- 5,619
- Hampshire
- Spurgy777
UKIP must be feeling a bit sore - 12.6% of the popular vote, 3.8 million votes and just one MP... meanwhile, with just 38% of that number of votes, the SNP are sitting on 56 seats! As @KSaiyu pointed out above, UKIP have more votes that the Lib Dems and the SNP combined... if vote share translated directly into MPs, UKIP would have 82 MPs.
If it were straight PR, we would have had the following result: CON 239, LAB 198, UKIP 82, LD 50, SNP 31, GRN 25
Incidentally, of those 6 major parties, all but the Liberal Democrats actually got a higher % of the vote than in 2010, with the Conservatives scoring the smallest increase (0.7%) and UKIP by far the highest (9.6%). The Lib Dems are down 15.2%... that's gotta hurt.

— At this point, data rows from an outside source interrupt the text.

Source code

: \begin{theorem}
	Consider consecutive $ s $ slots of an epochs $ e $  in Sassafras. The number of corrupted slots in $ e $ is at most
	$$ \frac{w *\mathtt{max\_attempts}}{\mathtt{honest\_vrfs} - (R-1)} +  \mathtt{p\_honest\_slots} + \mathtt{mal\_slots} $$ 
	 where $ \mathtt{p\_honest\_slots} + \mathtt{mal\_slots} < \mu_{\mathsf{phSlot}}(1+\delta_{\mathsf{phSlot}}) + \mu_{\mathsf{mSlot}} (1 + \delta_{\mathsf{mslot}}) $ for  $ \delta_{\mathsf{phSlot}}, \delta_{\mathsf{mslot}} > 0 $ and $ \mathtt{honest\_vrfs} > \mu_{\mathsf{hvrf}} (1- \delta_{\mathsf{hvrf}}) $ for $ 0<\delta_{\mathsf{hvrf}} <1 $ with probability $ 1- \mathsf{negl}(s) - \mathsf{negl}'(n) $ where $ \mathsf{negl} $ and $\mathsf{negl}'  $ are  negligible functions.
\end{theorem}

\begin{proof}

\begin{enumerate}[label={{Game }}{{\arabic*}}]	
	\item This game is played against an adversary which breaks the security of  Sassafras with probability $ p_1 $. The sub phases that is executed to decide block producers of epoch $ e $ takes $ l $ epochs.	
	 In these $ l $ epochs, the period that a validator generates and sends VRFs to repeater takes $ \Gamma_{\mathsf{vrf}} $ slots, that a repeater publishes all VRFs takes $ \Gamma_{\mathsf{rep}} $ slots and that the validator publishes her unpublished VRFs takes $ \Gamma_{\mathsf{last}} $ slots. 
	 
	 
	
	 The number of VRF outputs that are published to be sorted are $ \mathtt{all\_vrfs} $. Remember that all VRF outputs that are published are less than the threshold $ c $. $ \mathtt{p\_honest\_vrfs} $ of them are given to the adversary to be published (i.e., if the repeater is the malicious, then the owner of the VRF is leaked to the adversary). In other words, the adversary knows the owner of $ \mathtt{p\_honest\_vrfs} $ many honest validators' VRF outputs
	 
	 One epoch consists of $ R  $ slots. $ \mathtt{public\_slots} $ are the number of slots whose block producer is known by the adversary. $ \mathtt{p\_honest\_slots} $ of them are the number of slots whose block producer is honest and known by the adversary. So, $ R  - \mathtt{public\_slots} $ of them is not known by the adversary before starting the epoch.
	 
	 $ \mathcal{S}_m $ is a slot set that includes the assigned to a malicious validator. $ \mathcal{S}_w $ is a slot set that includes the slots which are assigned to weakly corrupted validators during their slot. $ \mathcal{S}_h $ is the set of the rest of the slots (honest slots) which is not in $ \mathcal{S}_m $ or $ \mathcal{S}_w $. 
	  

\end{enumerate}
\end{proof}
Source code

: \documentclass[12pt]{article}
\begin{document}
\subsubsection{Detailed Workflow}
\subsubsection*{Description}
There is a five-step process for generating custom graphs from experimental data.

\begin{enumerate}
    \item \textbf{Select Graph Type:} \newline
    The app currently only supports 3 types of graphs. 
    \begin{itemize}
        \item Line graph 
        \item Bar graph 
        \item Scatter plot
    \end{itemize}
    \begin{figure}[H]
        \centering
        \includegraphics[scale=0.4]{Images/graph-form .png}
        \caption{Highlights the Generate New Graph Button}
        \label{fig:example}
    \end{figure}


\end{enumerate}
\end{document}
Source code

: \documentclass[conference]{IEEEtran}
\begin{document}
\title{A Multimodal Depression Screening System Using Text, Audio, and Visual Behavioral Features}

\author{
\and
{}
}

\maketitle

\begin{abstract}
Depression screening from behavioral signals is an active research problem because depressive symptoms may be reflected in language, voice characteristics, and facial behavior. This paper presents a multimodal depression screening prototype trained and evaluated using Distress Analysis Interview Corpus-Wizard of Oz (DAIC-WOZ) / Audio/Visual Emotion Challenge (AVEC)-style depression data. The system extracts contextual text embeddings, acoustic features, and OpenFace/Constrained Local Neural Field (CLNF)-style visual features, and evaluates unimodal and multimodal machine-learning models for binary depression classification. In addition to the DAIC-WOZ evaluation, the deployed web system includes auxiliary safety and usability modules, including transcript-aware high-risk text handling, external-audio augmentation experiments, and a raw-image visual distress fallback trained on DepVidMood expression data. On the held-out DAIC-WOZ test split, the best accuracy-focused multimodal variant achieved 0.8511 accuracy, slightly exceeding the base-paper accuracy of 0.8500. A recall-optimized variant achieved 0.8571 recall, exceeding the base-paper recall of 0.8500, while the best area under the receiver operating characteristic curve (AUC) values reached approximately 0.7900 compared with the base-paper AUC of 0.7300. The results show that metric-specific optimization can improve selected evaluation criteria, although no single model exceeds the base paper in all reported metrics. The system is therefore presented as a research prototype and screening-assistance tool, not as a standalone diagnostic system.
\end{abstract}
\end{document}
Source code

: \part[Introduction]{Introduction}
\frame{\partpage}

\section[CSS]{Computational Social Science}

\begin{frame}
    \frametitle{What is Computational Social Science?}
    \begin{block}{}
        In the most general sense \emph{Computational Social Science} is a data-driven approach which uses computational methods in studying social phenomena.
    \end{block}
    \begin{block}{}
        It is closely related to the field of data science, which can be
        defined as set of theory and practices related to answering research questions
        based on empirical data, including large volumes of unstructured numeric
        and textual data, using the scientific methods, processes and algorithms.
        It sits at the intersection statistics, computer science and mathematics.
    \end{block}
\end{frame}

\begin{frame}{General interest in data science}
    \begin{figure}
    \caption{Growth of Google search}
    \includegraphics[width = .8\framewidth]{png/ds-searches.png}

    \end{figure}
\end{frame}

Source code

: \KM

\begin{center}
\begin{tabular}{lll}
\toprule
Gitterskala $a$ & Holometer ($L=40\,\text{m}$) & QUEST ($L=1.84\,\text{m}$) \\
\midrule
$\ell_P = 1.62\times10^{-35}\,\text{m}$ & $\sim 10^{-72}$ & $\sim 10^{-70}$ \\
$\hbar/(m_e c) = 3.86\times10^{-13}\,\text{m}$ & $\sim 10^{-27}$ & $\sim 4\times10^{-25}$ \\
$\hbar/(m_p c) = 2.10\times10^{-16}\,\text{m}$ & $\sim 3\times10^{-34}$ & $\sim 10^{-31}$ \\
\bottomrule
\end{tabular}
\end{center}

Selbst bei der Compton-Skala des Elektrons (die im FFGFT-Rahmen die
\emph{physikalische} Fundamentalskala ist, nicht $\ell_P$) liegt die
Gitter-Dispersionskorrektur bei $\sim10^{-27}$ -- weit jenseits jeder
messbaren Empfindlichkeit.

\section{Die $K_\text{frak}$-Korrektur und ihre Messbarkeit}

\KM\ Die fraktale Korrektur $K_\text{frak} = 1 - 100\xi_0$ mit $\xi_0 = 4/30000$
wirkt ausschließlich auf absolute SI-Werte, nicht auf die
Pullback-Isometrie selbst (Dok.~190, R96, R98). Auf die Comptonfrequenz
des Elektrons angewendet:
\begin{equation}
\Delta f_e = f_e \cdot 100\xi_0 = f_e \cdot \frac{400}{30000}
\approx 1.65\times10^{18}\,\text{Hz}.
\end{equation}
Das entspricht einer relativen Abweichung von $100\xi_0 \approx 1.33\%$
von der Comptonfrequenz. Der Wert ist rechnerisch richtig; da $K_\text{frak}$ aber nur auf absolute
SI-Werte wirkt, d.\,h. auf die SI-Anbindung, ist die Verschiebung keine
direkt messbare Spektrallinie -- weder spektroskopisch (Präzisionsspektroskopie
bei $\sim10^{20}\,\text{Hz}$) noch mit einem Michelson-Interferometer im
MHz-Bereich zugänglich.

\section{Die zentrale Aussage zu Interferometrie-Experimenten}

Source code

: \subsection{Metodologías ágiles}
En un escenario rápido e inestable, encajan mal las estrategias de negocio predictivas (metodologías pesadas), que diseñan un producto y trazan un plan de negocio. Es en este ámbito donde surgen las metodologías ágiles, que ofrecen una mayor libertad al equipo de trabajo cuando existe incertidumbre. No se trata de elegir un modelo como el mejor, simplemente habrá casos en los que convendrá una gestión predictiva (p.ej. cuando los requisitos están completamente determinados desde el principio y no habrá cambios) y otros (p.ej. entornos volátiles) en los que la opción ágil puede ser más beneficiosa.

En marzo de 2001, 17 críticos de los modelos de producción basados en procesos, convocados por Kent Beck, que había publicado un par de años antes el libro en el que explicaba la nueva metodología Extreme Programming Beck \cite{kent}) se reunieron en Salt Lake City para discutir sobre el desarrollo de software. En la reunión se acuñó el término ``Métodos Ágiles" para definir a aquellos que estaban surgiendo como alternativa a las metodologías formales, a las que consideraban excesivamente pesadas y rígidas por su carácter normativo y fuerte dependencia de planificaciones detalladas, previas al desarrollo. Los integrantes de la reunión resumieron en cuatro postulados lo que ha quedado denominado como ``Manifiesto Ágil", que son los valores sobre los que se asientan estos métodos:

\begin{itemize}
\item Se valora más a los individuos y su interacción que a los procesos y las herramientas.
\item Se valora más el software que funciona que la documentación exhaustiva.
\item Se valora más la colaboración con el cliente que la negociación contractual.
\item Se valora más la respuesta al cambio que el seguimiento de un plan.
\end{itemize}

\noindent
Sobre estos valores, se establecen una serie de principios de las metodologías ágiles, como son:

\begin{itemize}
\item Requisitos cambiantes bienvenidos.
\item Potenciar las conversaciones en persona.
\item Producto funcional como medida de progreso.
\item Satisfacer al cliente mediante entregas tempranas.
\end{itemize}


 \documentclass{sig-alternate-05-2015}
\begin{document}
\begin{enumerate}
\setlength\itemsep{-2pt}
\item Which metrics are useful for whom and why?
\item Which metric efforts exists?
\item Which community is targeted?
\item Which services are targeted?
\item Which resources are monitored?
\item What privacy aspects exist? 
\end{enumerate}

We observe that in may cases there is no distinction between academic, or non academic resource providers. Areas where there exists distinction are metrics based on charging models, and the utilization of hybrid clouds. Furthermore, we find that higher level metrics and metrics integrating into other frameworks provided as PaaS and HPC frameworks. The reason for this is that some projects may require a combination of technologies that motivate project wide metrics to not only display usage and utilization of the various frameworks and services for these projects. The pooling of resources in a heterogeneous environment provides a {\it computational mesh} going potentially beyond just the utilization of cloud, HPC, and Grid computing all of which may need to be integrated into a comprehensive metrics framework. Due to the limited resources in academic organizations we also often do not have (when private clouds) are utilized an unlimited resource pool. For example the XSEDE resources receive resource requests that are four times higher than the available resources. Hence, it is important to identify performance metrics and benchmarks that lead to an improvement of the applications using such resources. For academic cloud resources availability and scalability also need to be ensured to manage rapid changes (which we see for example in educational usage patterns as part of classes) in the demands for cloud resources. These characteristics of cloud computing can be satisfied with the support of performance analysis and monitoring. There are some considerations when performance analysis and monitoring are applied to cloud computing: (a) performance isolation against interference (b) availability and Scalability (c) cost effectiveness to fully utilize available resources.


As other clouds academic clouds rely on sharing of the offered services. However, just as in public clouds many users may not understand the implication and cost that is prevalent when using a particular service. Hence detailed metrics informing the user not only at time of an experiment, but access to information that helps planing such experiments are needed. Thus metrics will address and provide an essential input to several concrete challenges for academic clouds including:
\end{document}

This sounds like a much fairer voting system, are there many downsides to it?
The current system you can theoretically get 100% of the seats with a fraction of the votes, and although that's very unlikely to happen, it shows how unfair a result you could get.
For anyone interested I also worked out the formula for working out the minimum number of votes needed for 100% of the seats;
(1/number of parties)*total number of votes + 650
It should be right, does assume there are the same number of parties in each constituency, and also assumes I understand the current voting system properly. And yes, I was bored.